A son steps into his Egyptian mother’s life.
Rakha’s ambitious new novel begins with a man named Nour’s letter to his sister: “Dear Shimo: Do you remember the disused attic on the way to the roof of our one-story house?” Their mother, it quickly emerges, has recently died, leaving the one-story house empty, and leaving Nour with the feeling that “something has come unstuck in my access to time…I can experience events that happened before I was born just as well as the episodes that marked me.” It’s in the attic that Nour finds himself thrust into these intense, immersive visions of their Egyptian mother’s life. At various points in time, she is called Amna, Nimo, and Mouna, and from her enforced arranged marriage as a young girl in the 1950s to a man said to be a communist, it’s clear that the trajectory of her personal beliefs is meant to reflect the political and philosophical developments of her country. Rakha’s project is an admirable and inspired one, and each of his characters, in all sorts of ways, plays against the stereotypical depiction of Arab characters so often seen in Western writers’ works. The trope of the utterly repressed, sexually null, hijab-clad Arab woman, for example, is exploded in Rakha’s pages.
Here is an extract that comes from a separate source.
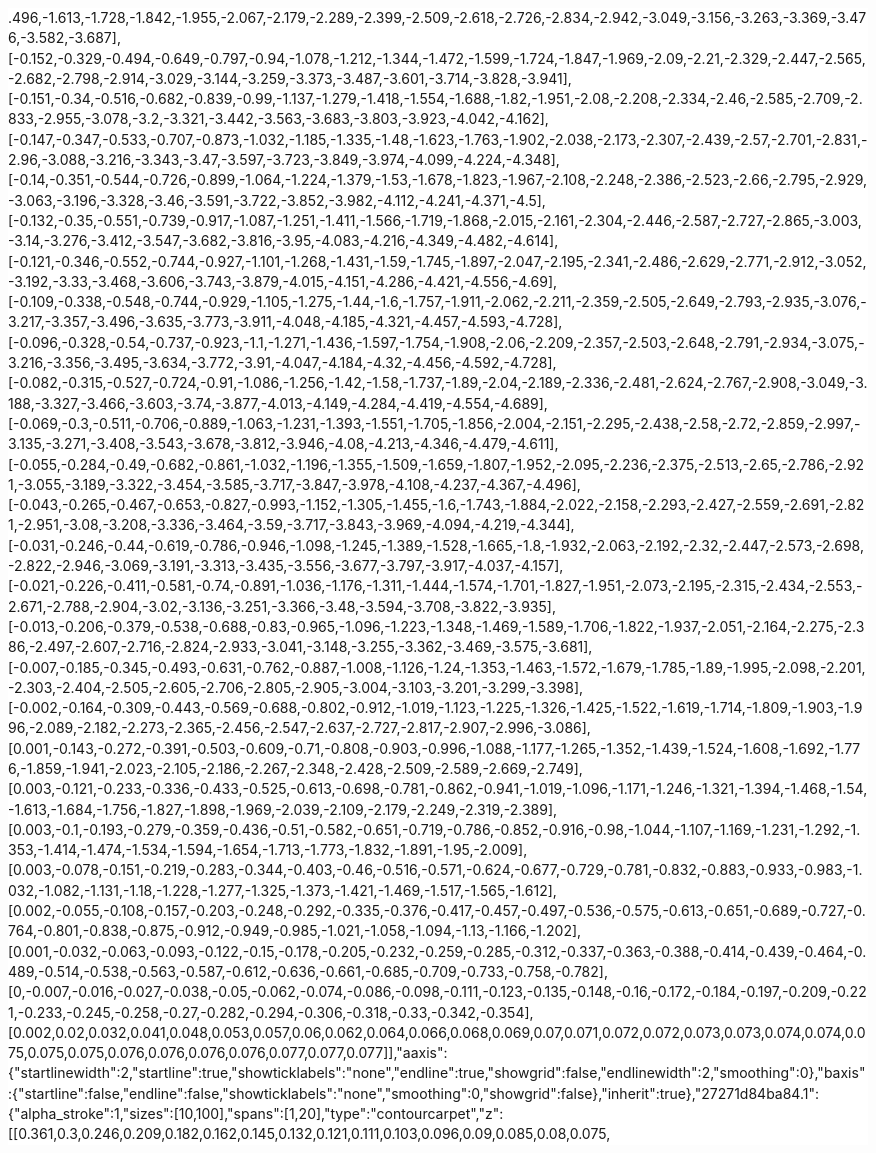 .496,-1.613,-1.728,-1.842,-1.955,-2.067,-2.179,-2.289,-2.399,-2.509,-2.618,-2.726,-2.834,-2.942,-3.049,-3.156,-3.263,-3.369,-3.476,-3.582,-3.687],[-0.152,-0.329,-0.494,-0.649,-0.797,-0.94,-1.078,-1.212,-1.344,-1.472,-1.599,-1.724,-1.847,-1.969,-2.09,-2.21,-2.329,-2.447,-2.565,-2.682,-2.798,-2.914,-3.029,-3.144,-3.259,-3.373,-3.487,-3.601,-3.714,-3.828,-3.941],[-0.151,-0.34,-0.516,-0.682,-0.839,-0.99,-1.137,-1.279,-1.418,-1.554,-1.688,-1.82,-1.951,-2.08,-2.208,-2.334,-2.46,-2.585,-2.709,-2.833,-2.955,-3.078,-3.2,-3.321,-3.442,-3.563,-3.683,-3.803,-3.923,-4.042,-4.162],[-0.147,-0.347,-0.533,-0.707,-0.873,-1.032,-1.185,-1.335,-1.48,-1.623,-1.763,-1.902,-2.038,-2.173,-2.307,-2.439,-2.57,-2.701,-2.831,-2.96,-3.088,-3.216,-3.343,-3.47,-3.597,-3.723,-3.849,-3.974,-4.099,-4.224,-4.348],[-0.14,-0.351,-0.544,-0.726,-0.899,-1.064,-1.224,-1.379,-1.53,-1.678,-1.823,-1.967,-2.108,-2.248,-2.386,-2.523,-2.66,-2.795,-2.929,-3.063,-3.196,-3.328,-3.46,-3.591,-3.722,-3.852,-3.982,-4.112,-4.241,-4.371,-4.5],[-0.132,-0.35,-0.551,-0.739,-0.917,-1.087,-1.251,-1.411,-1.566,-1.719,-1.868,-2.015,-2.161,-2.304,-2.446,-2.587,-2.727,-2.865,-3.003,-3.14,-3.276,-3.412,-3.547,-3.682,-3.816,-3.95,-4.083,-4.216,-4.349,-4.482,-4.614],[-0.121,-0.346,-0.552,-0.744,-0.927,-1.101,-1.268,-1.431,-1.59,-1.745,-1.897,-2.047,-2.195,-2.341,-2.486,-2.629,-2.771,-2.912,-3.052,-3.192,-3.33,-3.468,-3.606,-3.743,-3.879,-4.015,-4.151,-4.286,-4.421,-4.556,-4.69],[-0.109,-0.338,-0.548,-0.744,-0.929,-1.105,-1.275,-1.44,-1.6,-1.757,-1.911,-2.062,-2.211,-2.359,-2.505,-2.649,-2.793,-2.935,-3.076,-3.217,-3.357,-3.496,-3.635,-3.773,-3.911,-4.048,-4.185,-4.321,-4.457,-4.593,-4.728],[-0.096,-0.328,-0.54,-0.737,-0.923,-1.1,-1.271,-1.436,-1.597,-1.754,-1.908,-2.06,-2.209,-2.357,-2.503,-2.648,-2.791,-2.934,-3.075,-3.216,-3.356,-3.495,-3.634,-3.772,-3.91,-4.047,-4.184,-4.32,-4.456,-4.592,-4.728],[-0.082,-0.315,-0.527,-0.724,-0.91,-1.086,-1.256,-1.42,-1.58,-1.737,-1.89,-2.04,-2.189,-2.336,-2.481,-2.624,-2.767,-2.908,-3.049,-3.188,-3.327,-3.466,-3.603,-3.74,-3.877,-4.013,-4.149,-4.284,-4.419,-4.554,-4.689],[-0.069,-0.3,-0.511,-0.706,-0.889,-1.063,-1.231,-1.393,-1.551,-1.705,-1.856,-2.004,-2.151,-2.295,-2.438,-2.58,-2.72,-2.859,-2.997,-3.135,-3.271,-3.408,-3.543,-3.678,-3.812,-3.946,-4.08,-4.213,-4.346,-4.479,-4.611],[-0.055,-0.284,-0.49,-0.682,-0.861,-1.032,-1.196,-1.355,-1.509,-1.659,-1.807,-1.952,-2.095,-2.236,-2.375,-2.513,-2.65,-2.786,-2.921,-3.055,-3.189,-3.322,-3.454,-3.585,-3.717,-3.847,-3.978,-4.108,-4.237,-4.367,-4.496],[-0.043,-0.265,-0.467,-0.653,-0.827,-0.993,-1.152,-1.305,-1.455,-1.6,-1.743,-1.884,-2.022,-2.158,-2.293,-2.427,-2.559,-2.691,-2.821,-2.951,-3.08,-3.208,-3.336,-3.464,-3.59,-3.717,-3.843,-3.969,-4.094,-4.219,-4.344],[-0.031,-0.246,-0.44,-0.619,-0.786,-0.946,-1.098,-1.245,-1.389,-1.528,-1.665,-1.8,-1.932,-2.063,-2.192,-2.32,-2.447,-2.573,-2.698,-2.822,-2.946,-3.069,-3.191,-3.313,-3.435,-3.556,-3.677,-3.797,-3.917,-4.037,-4.157],[-0.021,-0.226,-0.411,-0.581,-0.74,-0.891,-1.036,-1.176,-1.311,-1.444,-1.574,-1.701,-1.827,-1.951,-2.073,-2.195,-2.315,-2.434,-2.553,-2.671,-2.788,-2.904,-3.02,-3.136,-3.251,-3.366,-3.48,-3.594,-3.708,-3.822,-3.935],[-0.013,-0.206,-0.379,-0.538,-0.688,-0.83,-0.965,-1.096,-1.223,-1.348,-1.469,-1.589,-1.706,-1.822,-1.937,-2.051,-2.164,-2.275,-2.386,-2.497,-2.607,-2.716,-2.824,-2.933,-3.041,-3.148,-3.255,-3.362,-3.469,-3.575,-3.681],[-0.007,-0.185,-0.345,-0.493,-0.631,-0.762,-0.887,-1.008,-1.126,-1.24,-1.353,-1.463,-1.572,-1.679,-1.785,-1.89,-1.995,-2.098,-2.201,-2.303,-2.404,-2.505,-2.605,-2.706,-2.805,-2.905,-3.004,-3.103,-3.201,-3.299,-3.398],[-0.002,-0.164,-0.309,-0.443,-0.569,-0.688,-0.802,-0.912,-1.019,-1.123,-1.225,-1.326,-1.425,-1.522,-1.619,-1.714,-1.809,-1.903,-1.996,-2.089,-2.182,-2.273,-2.365,-2.456,-2.547,-2.637,-2.727,-2.817,-2.907,-2.996,-3.086],[0.001,-0.143,-0.272,-0.391,-0.503,-0.609,-0.71,-0.808,-0.903,-0.996,-1.088,-1.177,-1.265,-1.352,-1.439,-1.524,-1.608,-1.692,-1.776,-1.859,-1.941,-2.023,-2.105,-2.186,-2.267,-2.348,-2.428,-2.509,-2.589,-2.669,-2.749],[0.003,-0.121,-0.233,-0.336,-0.433,-0.525,-0.613,-0.698,-0.781,-0.862,-0.941,-1.019,-1.096,-1.171,-1.246,-1.321,-1.394,-1.468,-1.54,-1.613,-1.684,-1.756,-1.827,-1.898,-1.969,-2.039,-2.109,-2.179,-2.249,-2.319,-2.389],[0.003,-0.1,-0.193,-0.279,-0.359,-0.436,-0.51,-0.582,-0.651,-0.719,-0.786,-0.852,-0.916,-0.98,-1.044,-1.107,-1.169,-1.231,-1.292,-1.353,-1.414,-1.474,-1.534,-1.594,-1.654,-1.713,-1.773,-1.832,-1.891,-1.95,-2.009],[0.003,-0.078,-0.151,-0.219,-0.283,-0.344,-0.403,-0.46,-0.516,-0.571,-0.624,-0.677,-0.729,-0.781,-0.832,-0.883,-0.933,-0.983,-1.032,-1.082,-1.131,-1.18,-1.228,-1.277,-1.325,-1.373,-1.421,-1.469,-1.517,-1.565,-1.612],[0.002,-0.055,-0.108,-0.157,-0.203,-0.248,-0.292,-0.335,-0.376,-0.417,-0.457,-0.497,-0.536,-0.575,-0.613,-0.651,-0.689,-0.727,-0.764,-0.801,-0.838,-0.875,-0.912,-0.949,-0.985,-1.021,-1.058,-1.094,-1.13,-1.166,-1.202],[0.001,-0.032,-0.063,-0.093,-0.122,-0.15,-0.178,-0.205,-0.232,-0.259,-0.285,-0.312,-0.337,-0.363,-0.388,-0.414,-0.439,-0.464,-0.489,-0.514,-0.538,-0.563,-0.587,-0.612,-0.636,-0.661,-0.685,-0.709,-0.733,-0.758,-0.782],[0,-0.007,-0.016,-0.027,-0.038,-0.05,-0.062,-0.074,-0.086,-0.098,-0.111,-0.123,-0.135,-0.148,-0.16,-0.172,-0.184,-0.197,-0.209,-0.221,-0.233,-0.245,-0.258,-0.27,-0.282,-0.294,-0.306,-0.318,-0.33,-0.342,-0.354],[0.002,0.02,0.032,0.041,0.048,0.053,0.057,0.06,0.062,0.064,0.066,0.068,0.069,0.07,0.071,0.072,0.072,0.073,0.073,0.074,0.074,0.075,0.075,0.075,0.076,0.076,0.076,0.076,0.077,0.077,0.077]],"aaxis":{"startlinewidth":2,"startline":true,"showticklabels":"none","endline":true,"showgrid":false,"endlinewidth":2,"smoothing":0},"baxis":{"startline":false,"endline":false,"showticklabels":"none","smoothing":0,"showgrid":false},"inherit":true},"27271d84ba84.1":{"alpha_stroke":1,"sizes":[10,100],"spans":[1,20],"type":"contourcarpet","z":[[0.361,0.3,0.246,0.209,0.182,0.162,0.145,0.132,0.121,0.111,0.103,0.096,0.09,0.085,0.08,0.075,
But Rakha’s style also leans so heavily toward the experimental that it can frequently be difficult to make out, in practical terms, what is actually happening. Literal meaning seems to be sacrificed to lyricism more frequently than not. This can be frustrating when trying to untangle timelines or simply understand how certain characters are connected to each other. Still, Rakha addresses his larger questions—about gender roles, power, and autonomy in the context of Egyptian history—with a startling freshness.
One woman’s life becomes a microcosm for the history of modern Egypt.